First let me say thanks to all folks who offered help/suggestions during the past six months. I tried to sample everyone's ideas in order to get a good picture of the Vernon as a deer unit. I appreciate your willingness to help me out. 
Second, I will preface my story, which will include a lot of formed opinion by saying. I did not focus on this deer hunt as I would have had I been applying for the tag on my own. I received the tag through the dedicated hunter program, having drawn my elk tag I knew from the get go this Vernon deer hunt was simply a bonus. Diesel prices made it where the first time I would set eyes on the unit to be the day before the hunt opened. 
My plan included a hunt/scouting trip for the first weekend using 4-wheelers. I would then return home to get supplies and a couple mules to finish the last 5 days of the season. A good friend (Mike) who had hunted the Vernon 20 years ago was more excited than I to get a chance to return to an old "honey hole". I allowed this to provide a sense of confidence while increasing my apathy for preparation. This was my first lesson learned, don't leave ones hunt plans in someone else's hand, always make ample preparations just in case. OK so I already knew this, so the lesson was a good reminder. Long story short, Mike fell ill and was not able to make the return trip.
We live in a time that technology has shrunk the world; from Google Earth I had a pretty good idea of the topography of the Vernon unit. My formative years as a deer hunter were spent walking high desert, the Vernon appeared to be just the type of deer country I like. As good as Google gets it had not portrayed how truly rugged some of the Vernon is, my first choice to hunt would be the Simpson mountains. Most folks had advised me to stay on the east side of the unit in proximity to Vernon Reservoir but a couple of folks had told me what I needed to hear along with my map study I would spend the first weekend on the Simpson's it has to be big buck country. The first day opened my eyes , the country would be a little more challenging and less accessible than my techno scouting indicated. Living in Cache Valley we are blessed with many beautiful sunsets. However the steep western slope of the Bear River Range hides the sun until the morning colors disappear, sunrises are usually less than spectacular. The first reward of the Vernon deer taq came opening morning as the sun slowly overtook the night. Some may say this was the first wasted opportunity of my hunt, it was well past the golden hour when I left camp.
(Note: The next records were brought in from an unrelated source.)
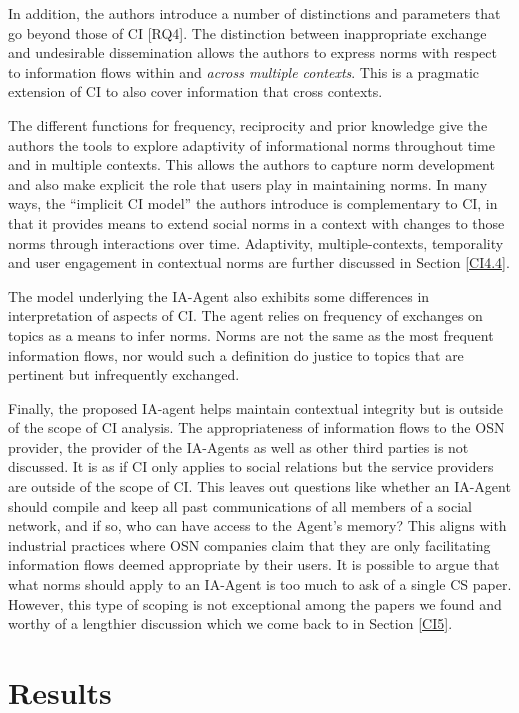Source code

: \documentclass[../thesis.tex]{subfiles}
\begin{document}
In addition, the authors introduce a number of distinctions and
parameters that go beyond those of CI [RQ4]. The distinction between
inappropriate exchange and undesirable dissemination allows the authors
to express norms with respect to information flows within and
\textit{across multiple contexts}. This is a pragmatic extension of CI
to also cover information that cross contexts. 

The different functions for frequency, reciprocity and prior knowledge
give the authors the tools to explore adaptivity of informational norms
throughout time and in multiple contexts. This allows the authors to
capture norm development and also make explicit the role that users
play in maintaining norms. In many ways, the
``implicit CI model'' the authors
introduce is complementary to CI, in that it provides means to extend
social norms in a context with changes to those norms through
interactions over time. Adaptivity, multiple-contexts, temporality and
user engagement in contextual norms are further discussed in Section
\ref{CI4.4}.

The model underlying the IA-Agent also exhibits some differences in
interpretation of aspects of CI. The agent relies on frequency of
exchanges on topics as a means to infer norms. Norms are not the same
as the most frequent information flows, nor would such a definition do
justice to topics that are pertinent but infrequently exchanged. 

Finally, the proposed IA-agent helps maintain contextual integrity but
is outside of the scope of CI analysis. The appropriateness of
information flows to the OSN provider, the provider of the IA-Agents as
well as other third parties is not discussed. It is as if CI only
applies to social relations but the service providers are outside of
the scope of CI. This leaves out questions like whether an IA-Agent
should compile and keep all past communications of all members of a
social network, and if so, who can have access to the
Agent's memory? This aligns with industrial practices
where OSN companies claim that they are only facilitating information
flows deemed appropriate by their users. It is possible to argue that
what norms should apply to an IA-Agent is too much to ask of a single
CS paper. However, this type of scoping is not exceptional among the
papers we found and worthy of a lengthier discussion which we come back
to in Section \ref{CI5}.

\section{Results}
\label{CI4} 
\end{document}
I believe it was the prettiest sunrise witnessed this fall and worth the time for a photo opportunity.

[attachment=1:2tnt7172]vernon camp 1.jpg[/attachment:2tnt7172]

[attachment=0:2tnt7172]VERNON CAMP2.JPG[/attachment:2tnt7172]


----------



## .45 (Sep 21, 2007)

Good story and congrats to you mulepacker.

I've always liked the Vernon area, it's where I shot my first buck. Probably before you were born. I used a 25-35 Winchester and shot him in the butt. 

Thanks for the reminder...


----------



## HornAddict (Oct 8, 2008)

That's a nice buck mulepacker. Did you see any bigger bucks or many bucks? I've scene some nice one's out there in the winter while lion hunting, but than again the deer were down low in the winter range. But anyway congrats on that buck.


----------



## dkhntrdstn (Sep 7, 2007)

Nice wide buck there. nice job btw nice pic to.


----------



## USMARINEhuntinfool (Sep 15, 2007)

My little brother would take that buck over a 30 inch 4 point any day of the week he likes big 2 points.... I like that buck to.... He's good looking... Sounds like a fun hunt anyways.... Congrats.....


----------



## gwailow (Jan 20, 2008)

Congrats on the great buck. Who cares what anyone else thinks as long as you happy with it. 
The real question is did you see any of those elusive hen pheasant sized chuckars out there?


----------



## Longgun (Sep 7, 2007)

wasted...hell. 

from the sounds of it in your story, you did just fine.


----------



## Flyfishn247 (Oct 2, 2007)

I had the opportunity to hunt Vernon last year with my brother. Misfortune struck the day before the hunt as my brother stepped out of the trailer and broke his ankle. He was a trooper and stuck it out for five days and ended up shooting a nice 25" 4pt. As for myself, I shot a 22" 6x7 on the second day after watching it for 5 minutes. I couldn't let it walk; I saw several bucks that were bigger framed, but none with as much character. 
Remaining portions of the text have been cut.